But Monday night, Tom Gorzelanny carved up the defending World Series champion San Francisco Giants – allowing three hits over eight innings and walking none – and the left-hander provided the latest example of why those same light-hitting Nationals are a .500 team after 28 games.
With a rotation that continues to defy its career norms, the Nationals shut out the Giants 2-0 on Monday night to finish their homestand 4-3, take three of four games from San Francisco and leave for Philadelphia with a starting staff that posted a 2.18 ERA over the past seven games.

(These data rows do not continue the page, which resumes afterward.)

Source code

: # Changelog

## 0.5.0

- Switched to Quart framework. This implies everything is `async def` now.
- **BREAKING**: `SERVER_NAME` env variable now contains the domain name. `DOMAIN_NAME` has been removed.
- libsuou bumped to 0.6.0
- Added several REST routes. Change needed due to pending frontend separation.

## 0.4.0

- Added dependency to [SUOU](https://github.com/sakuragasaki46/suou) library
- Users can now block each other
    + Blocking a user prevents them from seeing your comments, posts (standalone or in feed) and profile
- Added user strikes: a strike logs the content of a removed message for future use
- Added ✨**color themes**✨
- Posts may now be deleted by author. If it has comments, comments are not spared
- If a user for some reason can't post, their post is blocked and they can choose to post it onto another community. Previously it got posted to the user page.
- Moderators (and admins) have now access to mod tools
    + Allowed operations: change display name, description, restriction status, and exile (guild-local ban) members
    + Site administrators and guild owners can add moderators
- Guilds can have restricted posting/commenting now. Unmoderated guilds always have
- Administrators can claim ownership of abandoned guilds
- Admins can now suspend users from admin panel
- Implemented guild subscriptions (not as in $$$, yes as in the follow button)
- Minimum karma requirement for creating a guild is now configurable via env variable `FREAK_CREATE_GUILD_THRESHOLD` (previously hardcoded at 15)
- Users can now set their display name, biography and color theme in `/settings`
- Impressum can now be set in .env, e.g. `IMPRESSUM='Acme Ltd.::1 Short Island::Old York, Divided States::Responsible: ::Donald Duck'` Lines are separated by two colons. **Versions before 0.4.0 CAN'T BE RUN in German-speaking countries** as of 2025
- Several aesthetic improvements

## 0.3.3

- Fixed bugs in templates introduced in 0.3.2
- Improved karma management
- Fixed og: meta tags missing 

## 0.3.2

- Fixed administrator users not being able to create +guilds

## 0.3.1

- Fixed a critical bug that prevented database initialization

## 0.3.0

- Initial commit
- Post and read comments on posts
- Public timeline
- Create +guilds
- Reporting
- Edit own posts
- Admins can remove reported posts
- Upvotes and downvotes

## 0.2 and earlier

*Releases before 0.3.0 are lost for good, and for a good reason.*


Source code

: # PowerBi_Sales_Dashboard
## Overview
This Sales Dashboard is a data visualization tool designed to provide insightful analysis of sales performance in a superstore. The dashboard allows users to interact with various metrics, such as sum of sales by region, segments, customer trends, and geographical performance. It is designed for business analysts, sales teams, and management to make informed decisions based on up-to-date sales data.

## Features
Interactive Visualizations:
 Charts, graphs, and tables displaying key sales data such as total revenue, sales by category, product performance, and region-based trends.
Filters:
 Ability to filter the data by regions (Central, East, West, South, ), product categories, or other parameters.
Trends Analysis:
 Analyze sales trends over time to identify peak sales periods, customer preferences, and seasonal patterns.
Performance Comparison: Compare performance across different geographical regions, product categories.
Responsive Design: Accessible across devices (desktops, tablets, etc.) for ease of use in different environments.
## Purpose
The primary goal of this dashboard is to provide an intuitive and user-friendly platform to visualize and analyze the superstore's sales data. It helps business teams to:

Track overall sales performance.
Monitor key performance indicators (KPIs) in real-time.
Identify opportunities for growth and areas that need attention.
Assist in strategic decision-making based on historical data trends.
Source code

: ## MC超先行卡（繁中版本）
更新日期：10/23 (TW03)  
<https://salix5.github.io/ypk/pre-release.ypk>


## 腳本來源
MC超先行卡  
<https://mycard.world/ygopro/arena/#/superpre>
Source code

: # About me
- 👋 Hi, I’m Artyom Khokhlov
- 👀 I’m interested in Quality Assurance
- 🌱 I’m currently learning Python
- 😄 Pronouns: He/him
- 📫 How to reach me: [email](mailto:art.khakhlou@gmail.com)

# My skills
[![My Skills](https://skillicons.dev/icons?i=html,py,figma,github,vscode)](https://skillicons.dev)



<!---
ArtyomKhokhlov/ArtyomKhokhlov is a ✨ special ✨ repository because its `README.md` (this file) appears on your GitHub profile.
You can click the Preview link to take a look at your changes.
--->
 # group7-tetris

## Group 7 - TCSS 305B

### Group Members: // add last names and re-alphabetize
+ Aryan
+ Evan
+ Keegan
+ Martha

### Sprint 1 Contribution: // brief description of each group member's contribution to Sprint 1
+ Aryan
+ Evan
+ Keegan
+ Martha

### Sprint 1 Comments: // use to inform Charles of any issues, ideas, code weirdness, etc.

“It's been everything,” said Jerry Hairston Jr. – a member of the San Diego Padres in 2010 who led the NL West for much of the season with a similar formula. “For us to be .500 the way we've started off slow swinging the bats, our pitching staff has kept us right there. They've been outstanding and just giving us the chance to win and that's how you start to win – first you have to have pitching, then you have to have defense and then timely hitting and hopefully our hitting starts to come around.”

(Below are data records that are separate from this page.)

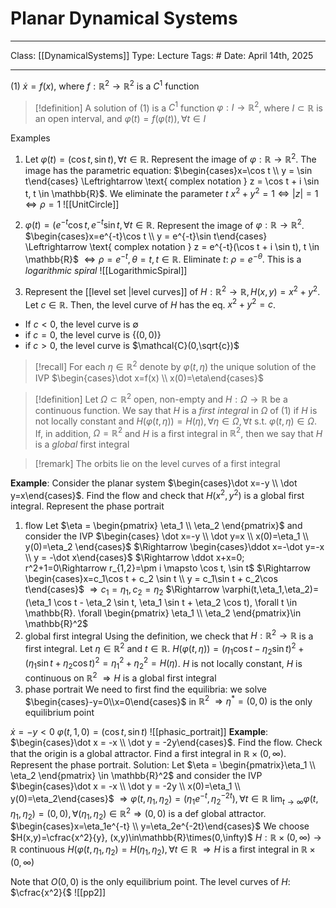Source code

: # Planar Dynamical Systems
___
Class: [[DynamicalSystems]]
Type: Lecture
Tags: # 
Date: April 14th, 2025
___

(1) $\dot x=f(x)$, where $f : \mathbb{R}^2 \rightarrow \mathbb{R}^2$ is a $C^1$ function 
>[!definition]
>A solution of $(1)$ is a $C^1$ function $\varphi : I \rightarrow \mathbb{R}^2$, where $I \subset \mathbb{R}$ is an open interval, and $\varphi(t)=f(\varphi(t)), \forall t \in I$

Examples
1. Let $\varphi(t)=(\cos t, \sin t), \forall t \in \mathbb{R}$. Represent the image of $\varphi : \mathbb{R} \rightarrow \mathbb{R}^2$.
The image has the parametric equation: $\begin{cases}x=\cos t \\ y = \sin t\end{cases} \Leftrightarrow \text{ complex notation } z = \cos t + i \sin t, t \in \mathbb{R}$. We eliminate the parameter $t$
$x^2+y^2=1 \Leftrightarrow |z|=1 \Leftrightarrow \rho = 1$
![[UnitCircle]]

2. $\varphi(t)=(e^{-t}\cos t,e^{-t}\sin t, \forall t \in \mathbb{R}$. Represent the image of $\varphi : \mathbb{R} \rightarrow \mathbb{R}^2$.
$\begin{cases}x=e^{-t}\cos t \\ y = e^{-t}\sin t\end{cases} \Leftrightarrow \text{ complex notation } z = e^{-t}(\cos t + i \sin t), t \in \mathbb{R}$ $\Leftrightarrow \rho=e^{-t},\theta=t,t\in\mathbb{R}$. 
Eliminate $t$: $\rho = e^{-\theta}$. This is a *logarithmic spiral*
![[LogarithmicSpiral]]

3. Represent the [[level set |level curves]] of $H : \mathbb{R}^2\rightarrow \mathbb{R}, H(x,y)=x^2+y^2$. 
Let $c \in \mathbb{R}$. Then, the level curve of $H$ has the eq. $x^2+y^2=c$.
- If $c < 0$, the level curve is $\emptyset$
- if $c=0$, the level curve is $\{(0,0)\}$
- if $c > 0$, the level curve is $\mathcal{C}(0,\sqrt{c})$


>[!recall]
>For each $\eta \in \mathbb{R}^2$ denote by $\varphi(t,\eta)$ the unique solution of the IVP $\begin{cases}\dot x=f(x) \\ x(0)=\eta\end{cases}$

>[!definition]
>Let $\Omega \subset \mathbb{R}^2$ open, non-empty and $H : \Omega \rightarrow \mathbb{R}$ be a continuous function. We say that $H$ is a *first integral* in $\Omega$ of (1) if $H$ is not locally constant and $H(\varphi(t,\eta))=H(\eta),\forall \eta \in \Omega, \forall t$ s.t. $\varphi(t,\eta)\in \Omega$.
>If, in addition, $\Omega = \mathbb{R}^2$ and $H$ is a first integral in $\mathbb{R}^2$, then we say that $H$ is a *global* first integral

>[!remark]
> The orbits lie on the level curves of a first integral

**Example**:  Consider the planar system $\begin{cases}\dot x=-y \\ \dot y=x\end{cases}$. Find the flow and check that $H(x^2,y^2)$ is a global first integral. Represent the phase portrait
1. flow 
Let $\eta = \begin{pmatrix} \eta_1 \\ \eta_2 \end{pmatrix}$ and consider the IVP $\begin{cases} \dot x=-y \\ \dot y=x \\ x(0)=\eta_1 \\ y(0)=\eta_2 \end{cases}$ $\Rightarrow \begin{cases}\ddot x=-\dot y=-x \\ y =  -\dot x\end{cases}$ $\Rightarrow \ddot x+x=0; r^2+1=0\Rightarrow r_{1,2}=\pm i \mapsto \cos t, \sin t$ $\Rightarrow \begin{cases}x=c_1\cos t + c_2 \sin t \\ y = c_1\sin t + c_2\cos t\end{cases}$ $\Rightarrow c_1=\eta_1, c_2=\eta_2$ $\Rightarrow \varphi(t,\eta_1,\eta_2)=(\eta_1 \cos t - \eta_2 \sin t, \eta_1 \sin t + \eta_2 \cos t), \forall t \in \mathbb{R}. \forall \begin{pmatrix} \eta_1 \\ \eta_2 \end{pmatrix}\in \mathbb{R}^2$
2. global first integral
Using the definition, we check that $H : \mathbb{R}^2\rightarrow \mathbb{R}$ is a first integral. Let $\eta \in \mathbb{R}^2$ and $t \in \mathbb{R}$. $H(\varphi(t,\eta))=(\eta_1 \cos t - \eta_2 \sin t)^2+ (\eta_1 \sin t + \eta_2 \cos t)^2 = \eta_1^2+\eta_2^2=H(\eta)$. $H$ is not locally constant, $H$ is continuous on $\mathbb{R}^2$ $\Rightarrow H$ is a global first integral
3. phase portrait
We need to first find the equilibria: we solve $\begin{cases}-y=0\\x=0\end{cases}$ in $\mathbb{R}^2$ $\Rightarrow \eta^*=(0,0)$ is the only equilibrium point

$\dot x = -y < 0$ $\varphi(t,1,0)=(\cos t, \sin t)$
![[phasic_portrait]]
**Example**: $\begin{cases}\dot x = -x \\ \dot y = -2y\end{cases}$. Find the flow. Check that the origin is a global attractor. Find a first integral in $\mathbb{R} \times (0,\infty)$. Represent the phase portrait.
Solution:
Let $\eta = \begin{pmatrix}\eta_1 \\ \eta_2 \end{pmatrix} \in \mathbb{R}^2$ and consider the IVP $\begin{cases}\dot x = -x \\ \dot y = -2y \\ x(0)=\eta_1 \\ y(0)=\eta_2\end{cases}$ $\Rightarrow \varphi(t,\eta_1,\eta_2)=(\eta_1e^{-t},\eta_2^{-2t}),\forall t\in\mathbb{R}$
$\lim_{t\rightarrow \infty} \varphi(t,\eta_1,\eta_2)=(0,0), \forall (\eta_1,\eta_2)\in\mathbb{R}^2 \Rightarrow (0,0)$ is a def global attractor.
$\begin{cases}x=\eta_1e^{-t} \\ y=\eta_2e^{-2t}\end{cases}$ 
We choose $H(x,y)=\cfrac{x^2}{y}, (x,y)\in\mathbb{R}\times(0,\infty)$
$H: \mathbb{R} \times (0,\infty) \rightarrow \mathbb{R}$ continuous
$H(\varphi(t,\eta_1,\eta_2)=H(\eta_1,\eta_2),\forall t \in \mathbb{R}$ $\Rightarrow H$ is a first integral in $\mathbb{R}\times (0,\infty)$

Note that $O(0,0)$ is the only equilibrium point.
The level curves of $H$: $\cfrac{x^2}{$
![[pp2]]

The Nationals had some of all three on Military Appreciation Night, an event planned before Sunday night's stunning news that U.S. forces had killed 9/11 mastermind Osama bin Laden. Gorzelanny and the Giants' Madison Bumgarner then took the spotlight. Bumgarner working a perfect game through four innings; Gorzelanny setting down 23 of the 24 batters following a leadoff double by Aaron Rowand.
It was the finest performance of Gorzelanny's short career in a Nationals uniform and the deepest he's pitched in a game since Aug. 12, 2007, when he tossed a complete-game shutout over San Francisco while with the Pittsburgh Pirates.
“He was outstanding,” said Nationals manager Jim Riggleman. “Just really outstanding, and good defense behind him. It was just a great performance, and I'm really, really happy with the way he threw.”
Gorzelanny, who was winless despite not allowing more than two earned runs in any of his previous three starts, was the third Nationals starter in the past five games to go at least eight innings. No starter lasted less than six innings during that stretch, and Washington remained the only team in the majors to have a starter work at least five innings in each game.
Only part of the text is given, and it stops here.